At least four of the total 12 blocks of Balasore were worst hit, as flood waters inundated low lying areas and crop fields. About 70,000 people were evacuated.
The floods that started on Sunday night caught Balasore administration off guard, cutting off four blocks as flood water spilled over two national highways.
Thousands of people had to take shelter on roofs of their houses and schools.
"This is the worst flood I have seen in my life so far. The government was clearly unprepared as no official came to our rescue despite our repeated pleas," said Rama Majhi of Kantabania village.
Disaster management minister SN Patro, however, contested the claims, saying the situation was under control. The flood waters, he said, have started receding. Four IAF helicopters were deputed since the early hours of Monday to airdrop food and relief material and evacuate the people.
The army is bracing for similar floods elsewhere in the state, given the incessant rains. "We would stay here for any further assistance that may be needed," said Ramesh Rana, officer in charge of the disaster operations in the state.
An integrated station of the army, navy and air force has been set up in Gopalpur. From there, troops are being deputed to clear roads, restore power and telecommunication lines and distribute relief material in remote areas.
After exhausting most of its fury on the state, Phailin finally left Odisha and shifted to neighbouring Jharkhand, leaving many districts flooded and a trail of destruction behind.
"The deep depression over north Chhattisgarh and adjoining areas of Odisha and Jharkhand moved north- northeastwards and weakened into a depression. It lay centered southwest of Daltonganj in Jharkhand," an official of Indian Meteorological Department said.
The system has already started showing its effects.
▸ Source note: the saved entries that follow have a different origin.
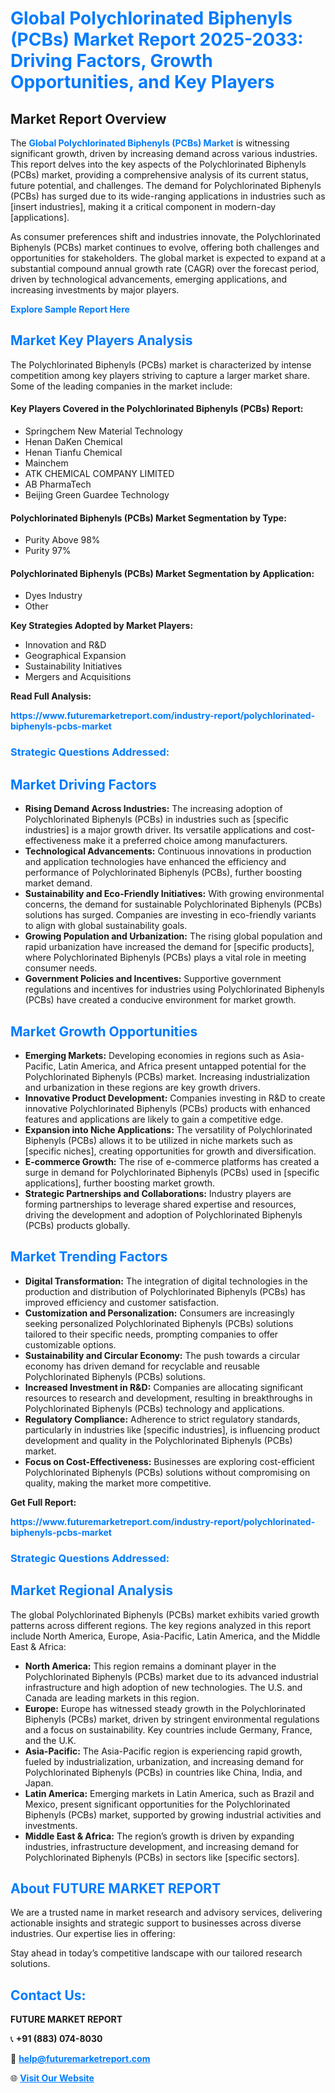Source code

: <h1 style="color: #007BFF;">Global Polychlorinated Biphenyls (PCBs) Market Report 2025-2033: Driving Factors, Growth Opportunities, and Key Players</h1>

<section id="overview">
<h2>Market Report Overview</h2>
<p>The <a href="https://www.futuremarketreport.com/industry-report/polychlorinated-biphenyls-pcbs-market" style="color: #007BFF; text-decoration: none;"><strong>Global Polychlorinated Biphenyls (PCBs) Market</strong></a> is witnessing significant growth, driven by increasing demand across various industries. This report delves into the key aspects of the Polychlorinated Biphenyls (PCBs) market, providing a comprehensive analysis of its current status, future potential, and challenges. The demand for Polychlorinated Biphenyls (PCBs) has surged due to its wide-ranging applications in industries such as [insert industries], making it a critical component in modern-day [applications].</p>
<p>As consumer preferences shift and industries innovate, the Polychlorinated Biphenyls (PCBs) market continues to evolve, offering both challenges and opportunities for stakeholders. The global market is expected to expand at a substantial compound annual growth rate (CAGR) over the forecast period, driven by technological advancements, emerging applications, and increasing investments by major players.</p>
</section>

<section id="overview">
<p><a href="https://www.futuremarketreport.com/request-sample/reportId=35542" style="color: #007BFF; text-decoration: none;"><strong>Explore Sample Report Here</strong></a></p>
</section>

<section id="key-players">
<h2 style="color: #007BFF;">Market Key Players Analysis</h2>
<p>The Polychlorinated Biphenyls (PCBs) market is characterized by intense competition among key players striving to capture a larger market share. Some of the leading companies in the market include:</p>
<h4>Key Players Covered in the Polychlorinated Biphenyls (PCBs) Report:</h4>
<ul><li>Springchem New Material Technology</li><li>Henan DaKen Chemical</li><li>Henan Tianfu Chemical</li><li>Mainchem</li><li>ATK CHEMICAL COMPANY LIMITED</li><li>AB PharmaTech</li><li>Beijing Green Guardee Technology</li></ul>
<h4>Polychlorinated Biphenyls (PCBs) Market Segmentation by Type:</h4>
<ul><li>Purity Above 98%</li><li>Purity 97%</li></ul>

<h4>Polychlorinated Biphenyls (PCBs) Market Segmentation by Application:</h4>
<ul><li>Dyes Industry</li><li>Other</li></ul>
<p><strong>Key Strategies Adopted by Market Players:</strong></p>
<ul>
<li>Innovation and R&D</li>
<li>Geographical Expansion</li>
<li>Sustainability Initiatives</li>
<li>Mergers and Acquisitions</li>
</ul>
</section>

<section>
<p><strong>Read Full Analysis: </strong></p><a href="https://www.futuremarketreport.com/industry-report/polychlorinated-biphenyls-pcbs-market" style="color: #007BFF; text-decoration: none;"><strong>https://www.futuremarketreport.com/industry-report/polychlorinated-biphenyls-pcbs-market</strong></a>
<h3 style="color: #007BFF;">Strategic Questions Addressed:</h3>
</section>

<section id="driving-factors">
<h2 style="color: #007BFF;">Market Driving Factors</h2>
<ul>
<li><strong>Rising Demand Across Industries:</strong> The increasing adoption of Polychlorinated Biphenyls (PCBs) in industries such as [specific industries] is a major growth driver. Its versatile applications and cost-effectiveness make it a preferred choice among manufacturers.</li>
<li><strong>Technological Advancements:</strong> Continuous innovations in production and application technologies have enhanced the efficiency and performance of Polychlorinated Biphenyls (PCBs), further boosting market demand.</li>
<li><strong>Sustainability and Eco-Friendly Initiatives:</strong> With growing environmental concerns, the demand for sustainable Polychlorinated Biphenyls (PCBs) solutions has surged. Companies are investing in eco-friendly variants to align with global sustainability goals.</li>
<li><strong>Growing Population and Urbanization:</strong> The rising global population and rapid urbanization have increased the demand for [specific products], where Polychlorinated Biphenyls (PCBs) plays a vital role in meeting consumer needs.</li>
<li><strong>Government Policies and Incentives:</strong> Supportive government regulations and incentives for industries using Polychlorinated Biphenyls (PCBs) have created a conducive environment for market growth.</li>
</ul>
</section>

<section id="growth-opportunities">
<h2 style="color: #007BFF;">Market Growth Opportunities</h2>
<ul>
<li><strong>Emerging Markets:</strong> Developing economies in regions such as Asia-Pacific, Latin America, and Africa present untapped potential for the Polychlorinated Biphenyls (PCBs) market. Increasing industrialization and urbanization in these regions are key growth drivers.</li>
<li><strong>Innovative Product Development:</strong> Companies investing in R&D to create innovative Polychlorinated Biphenyls (PCBs) products with enhanced features and applications are likely to gain a competitive edge.</li>
<li><strong>Expansion into Niche Applications:</strong> The versatility of Polychlorinated Biphenyls (PCBs) allows it to be utilized in niche markets such as [specific niches], creating opportunities for growth and diversification.</li>
<li><strong>E-commerce Growth:</strong> The rise of e-commerce platforms has created a surge in demand for Polychlorinated Biphenyls (PCBs) used in [specific applications], further boosting market growth.</li>
<li><strong>Strategic Partnerships and Collaborations:</strong> Industry players are forming partnerships to leverage shared expertise and resources, driving the development and adoption of Polychlorinated Biphenyls (PCBs) products globally.</li>
</ul>
</section>

<section id="trending-factors">
<h2 style="color: #007BFF;">Market Trending Factors</h2>
<ul>
<li><strong>Digital Transformation:</strong> The integration of digital technologies in the production and distribution of Polychlorinated Biphenyls (PCBs) has improved efficiency and customer satisfaction.</li>
<li><strong>Customization and Personalization:</strong> Consumers are increasingly seeking personalized Polychlorinated Biphenyls (PCBs) solutions tailored to their specific needs, prompting companies to offer customizable options.</li>
<li><strong>Sustainability and Circular Economy:</strong> The push towards a circular economy has driven demand for recyclable and reusable Polychlorinated Biphenyls (PCBs) solutions.</li>
<li><strong>Increased Investment in R&D:</strong> Companies are allocating significant resources to research and development, resulting in breakthroughs in Polychlorinated Biphenyls (PCBs) technology and applications.</li>
<li><strong>Regulatory Compliance:</strong> Adherence to strict regulatory standards, particularly in industries like [specific industries], is influencing product development and quality in the Polychlorinated Biphenyls (PCBs) market.</li>
<li><strong>Focus on Cost-Effectiveness:</strong> Businesses are exploring cost-efficient Polychlorinated Biphenyls (PCBs) solutions without compromising on quality, making the market more competitive.</li>
</ul>
</section>

<section>
<p><strong>Get Full Report: </strong></p><a href="https://www.futuremarketreport.com/industry-report/polychlorinated-biphenyls-pcbs-market" style="color: #007BFF; text-decoration: none;"><strong>https://www.futuremarketreport.com/industry-report/polychlorinated-biphenyls-pcbs-market</strong></a>
<h3 style="color: #007BFF;">Strategic Questions Addressed:</h3>
</section>


<section id="regional-analysis">
<h2 style="color: #007BFF;">Market Regional Analysis</h2>
<p>The global Polychlorinated Biphenyls (PCBs) market exhibits varied growth patterns across different regions. The key regions analyzed in this report include North America, Europe, Asia-Pacific, Latin America, and the Middle East & Africa:</p>
<ul>
<li><strong>North America:</strong> This region remains a dominant player in the Polychlorinated Biphenyls (PCBs) market due to its advanced industrial infrastructure and high adoption of new technologies. The U.S. and Canada are leading markets in this region.</li>
<li><strong>Europe:</strong> Europe has witnessed steady growth in the Polychlorinated Biphenyls (PCBs) market, driven by stringent environmental regulations and a focus on sustainability. Key countries include Germany, France, and the U.K.</li>
<li><strong>Asia-Pacific:</strong> The Asia-Pacific region is experiencing rapid growth, fueled by industrialization, urbanization, and increasing demand for Polychlorinated Biphenyls (PCBs) in countries like China, India, and Japan.</li>
<li><strong>Latin America:</strong> Emerging markets in Latin America, such as Brazil and Mexico, present significant opportunities for the Polychlorinated Biphenyls (PCBs) market, supported by growing industrial activities and investments.</li>
<li><strong>Middle East & Africa:</strong> The region’s growth is driven by expanding industries, infrastructure development, and increasing demand for Polychlorinated Biphenyls (PCBs) in sectors like [specific sectors].</li>
</ul>
</section>

<footer>
<h2 style="color: #007BFF;">About FUTURE MARKET REPORT</h2>
<p>We are a trusted name in market research and advisory services, delivering actionable insights and strategic support to businesses across diverse industries. Our expertise lies in offering:</p>

<p>Stay ahead in today’s competitive landscape with our tailored research solutions.</p>

<h2 style="color: #007BFF;">Contact Us:</h2>
<p><strong>FUTURE MARKET REPORT</strong></p>
<p>📞 <strong>+91 (883) 074-8030</strong></p>
<p>📧 <strong><a href="mailto:help@futuremarketreport.com" style="color: #007BFF;">help@futuremarketreport.com</a></strong></p>
<p>🌐 <strong><a href="https://www.futuremarketreport.com/" style="color: #007BFF;">Visit Our Website</a></strong></p>
</footer>
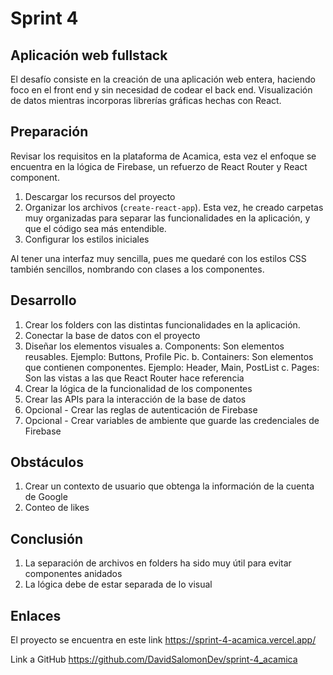 # Sprint 4

## Aplicación web fullstack

El desafío consiste en la creación de una aplicación web entera, haciendo foco en el front end y sin necesidad de codear el back end. Visualización de datos mientras incorporas librerías gráficas hechas con React.

## Preparación

Revisar los requisitos en la plataforma de Acamica, esta vez el enfoque se encuentra en la lógica de Firebase, un refuerzo de React Router y React component.

1. Descargar los recursos del proyecto
2. Organizar los archivos (`create-react-app`). Esta vez, he creado carpetas muy organizadas para separar las funcionalidades en la aplicación, y que el código sea más entendible.
3. Configurar los estilos iniciales

Al tener una interfaz muy sencilla, pues me quedaré con los estilos CSS también sencillos, nombrando con clases a los componentes.

## Desarrollo

1. Crear los folders con las distintas funcionalidades en la aplicación.
2. Conectar la base de datos con el proyecto
3. Diseñar los elementos visuales
   a. Components: Son elementos reusables. Ejemplo: Buttons, Profile Pic.
   b. Containers: Son elementos que contienen componentes. Ejemplo: Header, Main, PostList
   c. Pages: Son las vistas a las que React Router hace referencia
4. Crear la lógica de la funcionalidad de los componentes
5. Crear las APIs para la interacción de la base de datos
6. Opcional - Crear las reglas de autenticación de Firebase
7. Opcional - Crear variables de ambiente que guarde las credenciales de Firebase

## Obstáculos

1. Crear un contexto de usuario que obtenga la información de la cuenta de Google
2. Conteo de likes

## Conclusión

1. La separación de archivos en folders ha sido muy útil para evitar componentes anidados
2. La lógica debe de estar separada de lo visual

## Enlaces

El proyecto se encuentra en este link <https://sprint-4-acamica.vercel.app/>

Link a GitHub <https://github.com/DavidSalomonDev/sprint-4_acamica>

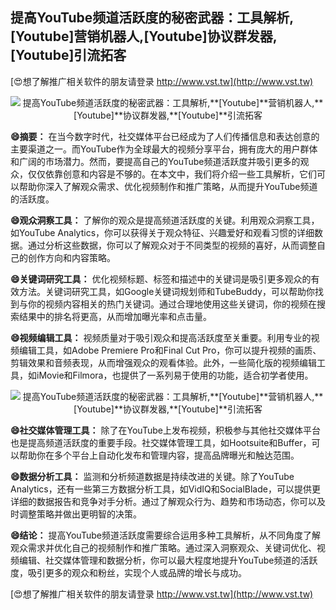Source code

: ## **提高YouTube频道活跃度的秘密武器：工具解析,**[Youtube]**营销机器人,**[Youtube]**协议群发器,**[Youtube]**引流拓客**

[😍想了解推广相关软件的朋友请登录 http://www.vst.tw](http://www.vst.tw)

 <center><img src="https://vst.tw/MP4/tuiguang/png/3.png" alt="提高YouTube频道活跃度的秘密武器：工具解析,**[Youtube]**营销机器人,**[Youtube]**协议群发器,**[Youtube]**引流拓客"></center>

**😄摘要：**
在当今数字时代，社交媒体平台已经成为了人们传播信息和表达创意的主要渠道之一。而YouTube作为全球最大的视频分享平台，拥有庞大的用户群体和广阔的市场潜力。然而，要提高自己的YouTube频道活跃度并吸引更多的观众，仅仅依靠创意和内容是不够的。在本文中，我们将介绍一些工具解析，它们可以帮助你深入了解观众需求、优化视频制作和推广策略，从而提升YouTube频道的活跃度。

**😄观众洞察工具：**
了解你的观众是提高频道活跃度的关键。利用观众洞察工具，如YouTube Analytics，你可以获得关于观众特征、兴趣爱好和观看习惯的详细数据。通过分析这些数据，你可以了解观众对于不同类型的视频的喜好，从而调整自己的创作方向和内容策略。

**😄关键词研究工具：**
优化视频标题、标签和描述中的关键词是吸引更多观众的有效方法。关键词研究工具，如Google关键词规划师和TubeBuddy，可以帮助你找到与你的视频内容相关的热门关键词。通过合理地使用这些关键词，你的视频在搜索结果中的排名将更高，从而增加曝光率和点击量。

**😄视频编辑工具：**
视频质量对于吸引观众和提高活跃度至关重要。利用专业的视频编辑工具，如Adobe Premiere Pro和Final Cut Pro，你可以提升视频的画质、剪辑效果和音频表现，从而增强观众的观看体验。此外，一些简化版的视频编辑工具，如iMovie和Filmora，也提供了一系列易于使用的功能，适合初学者使用。

 <center><img src="https://vst.tw/MP4/tuiguang/png/0.png" alt="提高YouTube频道活跃度的秘密武器：工具解析,**[Youtube]**营销机器人,**[Youtube]**协议群发器,**[Youtube]**引流拓客"></center>

**😄社交媒体管理工具：**
除了在YouTube上发布视频，积极参与其他社交媒体平台也是提高频道活跃度的重要手段。社交媒体管理工具，如Hootsuite和Buffer，可以帮助你在多个平台上自动化发布和管理内容，提高品牌曝光和触达范围。

**😄数据分析工具：**
监测和分析频道数据是持续改进的关键。除了YouTube Analytics，还有一些第三方数据分析工具，如VidIQ和SocialBlade，可以提供更详细的数据报告和竞争对手分析。通过了解观众行为、趋势和市场动态，你可以及时调整策略并做出更明智的决策。

**😄结论：**
提高YouTube频道活跃度需要综合运用多种工具解析，从不同角度了解观众需求并优化自己的视频制作和推广策略。通过深入洞察观众、关键词优化、视频编辑、社交媒体管理和数据分析，你可以最大程度地提升YouTube频道的活跃度，吸引更多的观众和粉丝，实现个人或品牌的增长与成功。

[😍想了解推广相关软件的朋友请登录 http://www.vst.tw](http://www.vst.tw)



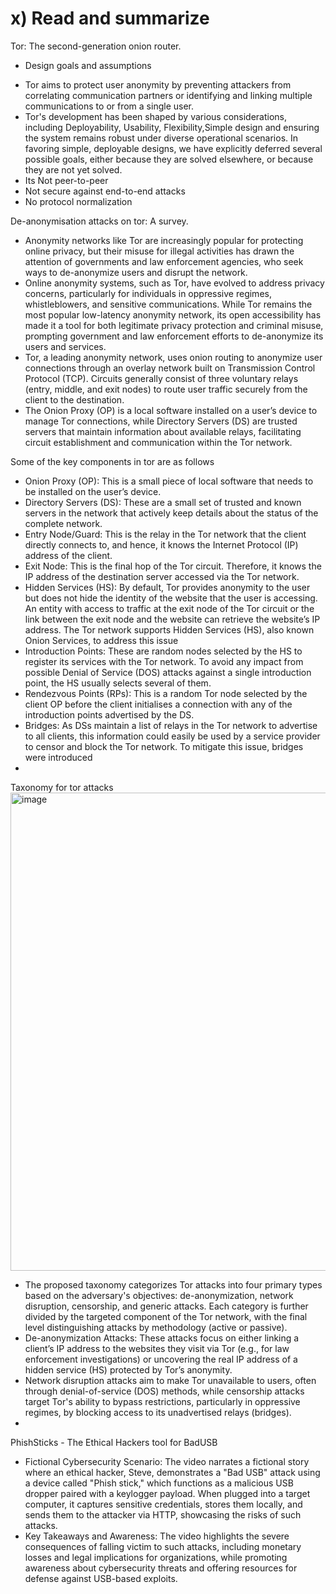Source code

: # x) Read and summarize 
Tor: The second-generation onion router.
 -  Design goals and assumptions
   * Tor aims to protect user anonymity by preventing attackers from correlating communication partners or identifying and linking multiple communications to or from a single user.
   *  Tor's development has been shaped by various considerations, including Deployability, Usability, Flexibility,Simple design and ensuring the system remains robust under diverse operational scenarios.
In favoring simple, deployable designs, we have explicitly deferred several possible goals, either because they are solved
elsewhere, or because they are not yet solved.
* Its Not peer-to-peer
* Not secure against end-to-end attacks
* No protocol normalization

 De-anonymisation attacks on tor: A survey. 
*  Anonymity networks like Tor are increasingly popular for protecting online privacy, but their misuse for illegal activities has drawn the attention of governments and law enforcement agencies, who seek ways to de-anonymize users and disrupt the network.
*  Online anonymity systems, such as Tor, have evolved to address privacy concerns, particularly for individuals in oppressive regimes, whistleblowers, and sensitive communications. While Tor remains the most popular low-latency anonymity network, its open accessibility has made it a tool for both legitimate privacy protection and criminal misuse, prompting government and law enforcement efforts to de-anonymize its users and services.
* Tor, a leading anonymity network, uses onion routing to anonymize user connections through an overlay network built on Transmission Control Protocol (TCP). Circuits generally consist of three voluntary relays (entry, middle, and exit nodes) to route user traffic securely from the client to the destination.
* The Onion Proxy (OP) is a local software installed on a user’s device to manage Tor connections, while Directory Servers (DS) are trusted servers that maintain information about available relays, facilitating circuit establishment and communication within the Tor network.

 Some of the key components in tor are as follows
 * Onion Proxy (OP): This is a small piece of local software that needs to be installed on the user’s device.
 * Directory Servers (DS): These are a small set of trusted and known servers in the network that actively keep details about the status of the complete network.
 * Entry Node/Guard: This is the relay in the Tor network that the client directly connects to, and hence, it knows the Internet Protocol (IP) address of the client.
 * Exit Node: This is the final hop of the Tor circuit. Therefore, it knows the IP address of the destination server accessed via the Tor network.
 * Hidden Services (HS): By default, Tor provides anonymity to the user but does not hide the identity of the website that the user is accessing. An entity with access to traffic at 
 the exit node of the Tor circuit or the link between the exit node and the website can retrieve the website’s IP address. The Tor network supports Hidden Services (HS), also known 
 Onion Services, to address this issue
* Introduction Points: These are random nodes selected by the HS to register its services with the Tor network. To avoid any impact from possible Denial of Service (DOS) attacks against a single introduction point, the HS usually selects several of them.
* Rendezvous Points (RPs): This is a random Tor node selected by the client OP before the client initialises a connection with any of the introduction points advertised by the DS.
* Bridges: As DSs maintain a list of relays in the Tor network to advertise to all clients, this information could easily be used by a service provider to censor and block the Tor network. To mitigate this issue, bridges were introduced
* 

Taxonomy for tor attacks
<img width="765" alt="image" src="https://github.com/user-attachments/assets/965b258f-1132-4095-aea1-a5f2da2ef296">
* The proposed taxonomy categorizes Tor attacks into four primary types based on the adversary's objectives: de-anonymization, network disruption, censorship, and generic attacks. Each category is further divided by the targeted component of the Tor network, with the final level distinguishing attacks by methodology (active or passive).
*  De-anonymization Attacks: These attacks focus on either linking a client’s IP address to the websites they visit via Tor (e.g., for law enforcement investigations) or uncovering the real IP address of a hidden service (HS) protected by Tor’s anonymity.
*  Network disruption attacks aim to make Tor unavailable to users, often through denial-of-service (DOS) methods, while censorship attacks target Tor's ability to bypass restrictions, particularly in oppressive regimes, by blocking access to its unadvertised relays (bridges).
*  





PhishSticks - The Ethical Hackers tool for BadUSB 
* Fictional Cybersecurity Scenario: The video narrates a fictional story where an ethical hacker, Steve, demonstrates a "Bad USB" attack using a device called "Phish stick," which functions as a malicious USB dropper paired with a keylogger payload. When plugged into a target computer, it captures sensitive credentials, stores them locally, and sends them to the attacker via HTTP, showcasing the risks of such attacks.
* Key Takeaways and Awareness: The video highlights the severe consequences of falling victim to such attacks, including monetary losses and legal implications for organizations, while promoting awareness about cybersecurity threats and offering resources for defense against USB-based exploits.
Bihar put all its districts on flood alert after heavy rains lashed the state, while Met department warned of "very heavy rainfall" in Sikkim and Darjeeling, Jalpaiguri and Siliguri areas of West Bengal over the next 48 hours.
Four persons, including a 70-year-old man, were crushed alive under the debris of their thatched huts that collapsed due to heavy rains in various parts of Bihar.
Accurate predictions and the largest evacuation in the past 23 years restricted the casualties to 21, most of them caused by falling trees and collapsing walls. With four deaths caused by the floods, the total death toll in the state reached 25.
Meanwhile, many returned home on Monday to discover their homes, many flimsy mud and thatch dwellings, as well as their businesses, damaged or destroyed.
"I left everything behind and when I came back nothing was here," said Bhagwan, 50, a coconut seller from Gopalpur.
With the threat of Phailin dissipating, all relief camps in Srikakulam, Vizianagaram and Visakhapatnam districts in north coastal Andhra Pradesh are being closed on Monday, while restoration works picked pace.
Food minister KV Thomas, meanwhile, said domestic supply of rice or its exports will not be affected by the widespread damage to standing crops in the two states.
"Our production is so high. We have ample stocks that show India's strength," he said.